> **TO DO**
The entries below are to be duplicated exactly, with nothing left out.

──────

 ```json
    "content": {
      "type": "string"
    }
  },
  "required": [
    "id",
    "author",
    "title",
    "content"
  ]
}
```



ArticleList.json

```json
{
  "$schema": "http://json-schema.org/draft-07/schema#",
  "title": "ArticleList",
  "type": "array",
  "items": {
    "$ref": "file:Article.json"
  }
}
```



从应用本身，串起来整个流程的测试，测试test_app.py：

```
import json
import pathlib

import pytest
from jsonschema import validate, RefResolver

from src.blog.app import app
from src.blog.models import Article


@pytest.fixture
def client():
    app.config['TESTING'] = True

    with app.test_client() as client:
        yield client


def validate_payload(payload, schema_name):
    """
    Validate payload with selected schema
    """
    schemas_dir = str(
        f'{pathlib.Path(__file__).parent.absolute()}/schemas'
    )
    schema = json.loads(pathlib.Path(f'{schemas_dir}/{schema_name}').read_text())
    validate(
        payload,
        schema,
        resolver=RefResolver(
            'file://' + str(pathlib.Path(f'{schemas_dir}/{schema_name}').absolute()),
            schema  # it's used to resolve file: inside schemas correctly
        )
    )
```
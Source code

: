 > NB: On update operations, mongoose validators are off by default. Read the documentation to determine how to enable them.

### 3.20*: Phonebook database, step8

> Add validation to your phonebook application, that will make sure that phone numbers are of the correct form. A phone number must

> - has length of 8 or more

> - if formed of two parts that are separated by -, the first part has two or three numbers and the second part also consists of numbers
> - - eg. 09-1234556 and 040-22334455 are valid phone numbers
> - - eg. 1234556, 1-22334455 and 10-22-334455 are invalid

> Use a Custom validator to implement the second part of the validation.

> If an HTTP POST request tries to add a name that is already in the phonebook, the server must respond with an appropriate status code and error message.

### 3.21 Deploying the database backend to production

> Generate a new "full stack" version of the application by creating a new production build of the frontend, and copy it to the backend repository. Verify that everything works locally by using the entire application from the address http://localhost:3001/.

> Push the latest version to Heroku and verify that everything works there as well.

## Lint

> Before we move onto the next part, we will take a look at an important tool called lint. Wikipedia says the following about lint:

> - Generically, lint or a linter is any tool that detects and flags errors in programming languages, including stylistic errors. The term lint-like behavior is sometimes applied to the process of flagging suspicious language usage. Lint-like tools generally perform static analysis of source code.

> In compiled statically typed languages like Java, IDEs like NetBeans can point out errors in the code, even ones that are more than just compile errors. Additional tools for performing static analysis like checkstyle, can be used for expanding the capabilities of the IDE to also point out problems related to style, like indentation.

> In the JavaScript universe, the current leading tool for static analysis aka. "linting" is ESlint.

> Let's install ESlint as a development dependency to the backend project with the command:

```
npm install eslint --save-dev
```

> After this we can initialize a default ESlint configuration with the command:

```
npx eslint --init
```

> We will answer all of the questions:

──────

> **REPLY TO THE EXERCISE**
 ```json
    "content": {
      "type": "string"
    }
  },
  "required": [
    "id",
    "author",
    "title",
    "content"
  ]
}
```



ArticleList.json

```json
{
  "$schema": "http://json-schema.org/draft-07/schema#",
  "title": "ArticleList",
  "type": "array",
  "items": {
    "$ref": "file:Article.json"
  }
}
```



从应用本身，串起来整个流程的测试，测试test_app.py：

```
import json
import pathlib

import pytest
from jsonschema import validate, RefResolver

from src.blog.app import app
from src.blog.models import Article


@pytest.fixture
def client():
    app.config['TESTING'] = True

    with app.test_client() as client:
        yield client


def validate_payload(payload, schema_name):
    """
    Validate payload with selected schema
    """
    schemas_dir = str(
        f'{pathlib.Path(__file__).parent.absolute()}/schemas'
    )
    schema = json.loads(pathlib.Path(f'{schemas_dir}/{schema_name}').read_text())
    validate(
        payload,
        schema,
        resolver=RefResolver(
            'file://' + str(pathlib.Path(f'{schemas_dir}/{schema_name}').absolute()),
            schema  # it's used to resolve file: inside schemas correctly
        )
    )
```
Source code

: > NB: On update operations, mongoose validators are off by default. Read the documentation to determine how to enable them.

### 3.20*: Phonebook database, step8

> Add validation to your phonebook application, that will make sure that phone numbers are of the correct form. A phone number must

> - has length of 8 or more

> - if formed of two parts that are separated by -, the first part has two or three numbers and the second part also consists of numbers
> - - eg. 09-1234556 and 040-22334455 are valid phone numbers
> - - eg. 1234556, 1-22334455 and 10-22-334455 are invalid

> Use a Custom validator to implement the second part of the validation.

> If an HTTP POST request tries to add a name that is already in the phonebook, the server must respond with an appropriate status code and error message.

### 3.21 Deploying the database backend to production

> Generate a new "full stack" version of the application by creating a new production build of the frontend, and copy it to the backend repository. Verify that everything works locally by using the entire application from the address http://localhost:3001/.

> Push the latest version to Heroku and verify that everything works there as well.

## Lint

> Before we move onto the next part, we will take a look at an important tool called lint. Wikipedia says the following about lint:

> - Generically, lint or a linter is any tool that detects and flags errors in programming languages, including stylistic errors. The term lint-like behavior is sometimes applied to the process of flagging suspicious language usage. Lint-like tools generally perform static analysis of source code.

> In compiled statically typed languages like Java, IDEs like NetBeans can point out errors in the code, even ones that are more than just compile errors. Additional tools for performing static analysis like checkstyle, can be used for expanding the capabilities of the IDE to also point out problems related to style, like indentation.

> In the JavaScript universe, the current leading tool for static analysis aka. "linting" is ESlint.

> Let's install ESlint as a development dependency to the backend project with the command:

```
npm install eslint --save-dev
```

> After this we can initialize a default ESlint configuration with the command:

```
npx eslint --init
```

> We will answer all of the questions:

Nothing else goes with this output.